How many lines of the data include the string "command"? State that number alone.
┌──
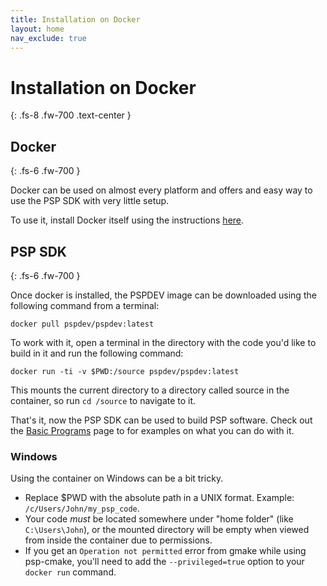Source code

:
 ```yaml
---
title: Installation on Docker
layout: home
nav_exclude: true
---
```


# Installation on Docker
{: .fs-8 .fw-700 .text-center }

## Docker
{: .fs-6 .fw-700 }

Docker can be used on almost every platform and offers and easy way to use the PSP SDK with very little setup.

To use it, install Docker itself using the instructions [here](https://docs.docker.com/engine/install/).

## PSP SDK 
{: .fs-6 .fw-700 }

Once docker is installed, the PSPDEV image can be downloaded using the following command from a terminal:

```shell
docker pull pspdev/pspdev:latest
```

To work with it, open a terminal in the directory with the code you'd like to build in it and run the following command:

```shell
docker run -ti -v $PWD:/source pspdev/pspdev:latest
```

This mounts the current directory to a directory called source in the container, so run `cd /source` to navigate to it.

That's it, now the PSP SDK can be used to build PSP software. Check out the [Basic Programs](../basic_programs.html) page to for examples on what you can do with it.

### Windows

Using the container on Windows can be a bit tricky.

* Replace $PWD with the absolute path in a UNIX format. Example: `/c/Users/John/my_psp_code`.
* Your code *must* be located somewhere under "home folder" (like `C:\Users\John`), or the mounted directory will be empty when viewed from inside the container due to permissions.
* If you get an `Operation not permitted` error from gmake while using psp-cmake, you'll need to add the `--privileged=true` option to your `docker run` command.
└──
■ Response
3